A pair of breasts and that cartoon character Dog in the same post.. :laughing:

You have gone where no man has gone before..


----------



## MDShunk (Jan 7, 2007)

B4T said:


> A pair of breasts and that cartoon character Dog in the same post.. :laughing:
> 
> You have gone where no man has gone before..


6 degrees of separation...


----------



## nitro71 (Sep 17, 2009)

Last dry core bit I used on a roto hammer wasn't for rebar. Guy at the rental place stressed that. The diamond bits that are water lubricated will eat right through rebar if you go slow.


----------



## macmikeman (Jan 23, 2007)

Short for Bradda. The guys who really say that are the kind you say "Yes Sir" to.....:whistling2: Dog lives a half mile away, his kid plays baseball at the same park as mine so we see them at tournament games, but they are fashion clowns if you ask me. Um sorta definitely out of place .


----------



## BBQ (Nov 16, 2010)

nitro71 said:


> Last dry core bit I used on a roto hammer wasn't for rebar.


Maybe so but I can tell you they will get through the prestressed cables in precast slabs ....:whistling2:


----------



## Mr. Sparkle (Jan 27, 2009)

MDShunk said:


> What's with you Hawaiian dudes calling everyone "bra"? You and that Dog the bounty hunter freak of nature.


----------



## nitro71 (Sep 17, 2009)

BBQ said:


> Maybe so but I can tell you they will get through the prestressed cables in precast slabs ....:whistling2:


That could be exciting!


----------



## BBQ (Nov 16, 2010)

nitro71 said:


> That could be exciting!


I sent in an RFI and was told to go for it ... in three locations. 

Before they got their CO they had to add some steel to brace the floor. :laughing::laughing:


----------



## BBQ (Nov 16, 2010)

macmikeman said:


> Dog lives a half mile away, his kid plays baseball at the same park as mine so we see them at tournament games, but they are fashion clowns if you ask me. Um sorta definitely out of place .


So it is not all paradise, I will take my cold and snow over that pair of white trash idiots. :laughing:


BTW it is 9F and pleasant.


----------



## doubleoh7 (Dec 5, 2009)

BBQ, It is late and everyone is asleep...... Can I call you crustie cookie???? Lets close this deal. You know you want to give in, c'mon, c'mon.......


----------



## BBQ (Nov 16, 2010)

Go take a ride in a dryer. :laughing::laughing:


----------



## HARRY304E (Sep 15, 2010)

doubleoh7 said:


> BBQ, It is late and everyone is asleep...... Can I call you crustie cookie???? Lets close this deal. You know you want to give in, c'mon, c'mon.......
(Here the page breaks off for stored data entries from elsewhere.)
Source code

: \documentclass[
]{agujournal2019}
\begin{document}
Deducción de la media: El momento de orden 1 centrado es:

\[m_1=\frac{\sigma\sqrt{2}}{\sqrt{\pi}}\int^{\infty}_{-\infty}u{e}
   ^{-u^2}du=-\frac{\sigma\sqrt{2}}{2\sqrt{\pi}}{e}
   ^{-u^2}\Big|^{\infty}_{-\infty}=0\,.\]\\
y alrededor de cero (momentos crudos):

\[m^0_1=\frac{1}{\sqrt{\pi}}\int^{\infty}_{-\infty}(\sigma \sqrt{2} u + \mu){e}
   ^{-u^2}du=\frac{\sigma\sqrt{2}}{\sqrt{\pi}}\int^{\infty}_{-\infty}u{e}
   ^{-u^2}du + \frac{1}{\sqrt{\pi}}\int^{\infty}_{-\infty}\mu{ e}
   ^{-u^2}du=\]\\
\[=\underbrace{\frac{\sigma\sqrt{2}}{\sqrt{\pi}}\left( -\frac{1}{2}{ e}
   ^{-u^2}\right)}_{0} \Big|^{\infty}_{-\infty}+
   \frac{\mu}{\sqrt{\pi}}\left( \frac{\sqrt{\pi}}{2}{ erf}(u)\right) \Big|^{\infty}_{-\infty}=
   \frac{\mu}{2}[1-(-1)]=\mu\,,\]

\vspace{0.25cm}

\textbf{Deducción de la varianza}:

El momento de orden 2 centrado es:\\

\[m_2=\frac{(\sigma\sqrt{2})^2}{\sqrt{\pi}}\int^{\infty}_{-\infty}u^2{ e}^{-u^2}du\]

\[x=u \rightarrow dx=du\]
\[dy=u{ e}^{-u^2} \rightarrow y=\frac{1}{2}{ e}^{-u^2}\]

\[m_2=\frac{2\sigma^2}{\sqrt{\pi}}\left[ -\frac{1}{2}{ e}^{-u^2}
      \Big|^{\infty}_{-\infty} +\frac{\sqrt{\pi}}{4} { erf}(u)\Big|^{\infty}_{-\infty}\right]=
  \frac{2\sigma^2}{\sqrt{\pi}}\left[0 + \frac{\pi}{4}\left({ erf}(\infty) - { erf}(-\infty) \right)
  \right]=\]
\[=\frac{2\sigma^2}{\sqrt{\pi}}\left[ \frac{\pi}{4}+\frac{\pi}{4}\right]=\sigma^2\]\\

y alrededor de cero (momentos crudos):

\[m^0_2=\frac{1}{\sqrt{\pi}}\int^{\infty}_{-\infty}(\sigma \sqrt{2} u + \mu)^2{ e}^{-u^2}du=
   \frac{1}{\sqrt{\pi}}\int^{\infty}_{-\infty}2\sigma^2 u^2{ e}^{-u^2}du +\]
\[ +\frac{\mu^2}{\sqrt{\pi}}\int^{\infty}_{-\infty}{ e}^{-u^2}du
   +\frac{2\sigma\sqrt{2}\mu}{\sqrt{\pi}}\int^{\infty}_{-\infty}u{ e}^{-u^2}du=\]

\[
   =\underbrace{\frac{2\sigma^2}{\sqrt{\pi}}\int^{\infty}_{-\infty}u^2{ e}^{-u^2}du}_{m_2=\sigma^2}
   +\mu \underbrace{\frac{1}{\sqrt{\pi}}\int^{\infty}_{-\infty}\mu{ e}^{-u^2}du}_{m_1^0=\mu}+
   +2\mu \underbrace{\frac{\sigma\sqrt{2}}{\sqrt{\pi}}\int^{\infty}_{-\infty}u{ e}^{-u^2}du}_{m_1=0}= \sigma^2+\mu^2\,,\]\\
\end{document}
 There must some dam good stuff in those cookies your eating:laughing::laughing:


----------



## macmikeman (Jan 23, 2007)

BBQ said:


> So it is not all paradise, I will take my cold and snow over that pair of white trash idiots. :laughing:
> 
> 
> BTW it is 9F and pleasant.


BALONEY. You live in the same state as Teddy did. He was a tool too.:laughing:


----------



## Southeast Power (Jan 18, 2009)

Mr. Sparkle said:


>


They sound like Cajuns and Canadians....


----------



## backstay (Feb 3, 2011)

MDShunk said:


> What's it do? Keep you from drilling into a rebar?
> 
> The tool I know as a drill spotter is something you use in a milling machine.


 
DrillSpotter®'s primary function is to precisely align the receiver with the transmitter, through the use of a magnetic field, optical and acoustical signals. Once you have aligned the receiver, on one side of a wall, ceiling or other structure, with the transmitter on the other, you have identified the exact entry and exit points for drilling a hole. At the same time, the DrillSpotter measures the distance between the transmitter and receiver. This makes the choice of drill bit length easy. DrillSpotter® can locate the exact entry and exit points for a hole in a wall or other structure up to 40 inches thick. DrillSpotter® is recommended for walls, ceilings and other obstacles including reinforced concrete. 

And it works great!


----------



## hornetd (Oct 30, 2014)

B4T said:


> Nothing worse than using a core bit and hitting rebar.. it sounds like an explosion..
> 
> I have never seen a sensor that detects it buried deep in the concrete


Well I don't mean to start one of these you can't top this talks but the core drilling incident that scared me the worst was a drill striking a post tensioned cable when the plumbers apprentice just kept going. I grabbed my own apprentice by the belt and propelled him into the fire stairs. When the tendon snapped the short end went across a 6 lane road over 2 houses and blew out several balusters of the third houses front porch railing. The long end cut a trench through about 12 feet of concrete. The plumbers apprentice must have been right with God because he didn't get a scratch on him. I guess it makes a kind of sense because both parts of the cable will be moving away from the cut. I have no idea how much resetting that tendon cost the plumbing contractor. Never send an apprentice to do a Journeyman's job!

-- 
Tom Horne


----------